= Beginning of Section =

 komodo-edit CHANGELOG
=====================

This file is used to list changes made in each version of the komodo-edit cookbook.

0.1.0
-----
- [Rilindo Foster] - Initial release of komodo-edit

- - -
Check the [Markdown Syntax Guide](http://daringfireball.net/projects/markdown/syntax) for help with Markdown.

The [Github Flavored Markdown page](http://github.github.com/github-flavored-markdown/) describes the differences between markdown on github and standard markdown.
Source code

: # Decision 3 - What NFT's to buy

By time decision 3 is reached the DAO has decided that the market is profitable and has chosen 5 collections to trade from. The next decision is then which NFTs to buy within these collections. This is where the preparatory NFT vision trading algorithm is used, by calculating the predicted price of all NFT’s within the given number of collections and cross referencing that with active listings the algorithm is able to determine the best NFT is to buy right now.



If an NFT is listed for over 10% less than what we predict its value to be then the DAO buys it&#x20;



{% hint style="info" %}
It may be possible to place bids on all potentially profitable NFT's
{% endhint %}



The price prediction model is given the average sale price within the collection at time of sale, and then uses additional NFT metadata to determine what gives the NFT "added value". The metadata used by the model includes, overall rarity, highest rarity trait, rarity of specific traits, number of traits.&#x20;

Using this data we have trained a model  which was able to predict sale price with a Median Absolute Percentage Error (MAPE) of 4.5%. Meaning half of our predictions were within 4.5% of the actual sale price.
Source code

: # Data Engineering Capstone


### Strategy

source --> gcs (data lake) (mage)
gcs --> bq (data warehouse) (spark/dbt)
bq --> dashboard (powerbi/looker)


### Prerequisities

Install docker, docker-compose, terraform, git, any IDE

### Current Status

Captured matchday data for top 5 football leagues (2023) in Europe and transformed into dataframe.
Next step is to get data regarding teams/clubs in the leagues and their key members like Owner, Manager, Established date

= End of Section =

__THE TASK__
Scan the entries above for the line containing "gcs --> bq (data warehouse) (spark/dbt)", and copy it and all lines after it exactly, down to and including the line containing "Captured matchday data".

__ANSWER TO THE EXERCISE__
gcs --> bq (data warehouse) (spark/dbt)
bq --> dashboard (powerbi/looker)


### Prerequisities

Install docker, docker-compose, terraform, git, any IDE

### Current Status

Captured matchday data for top 5 football leagues (2023) in Europe and transformed into dataframe.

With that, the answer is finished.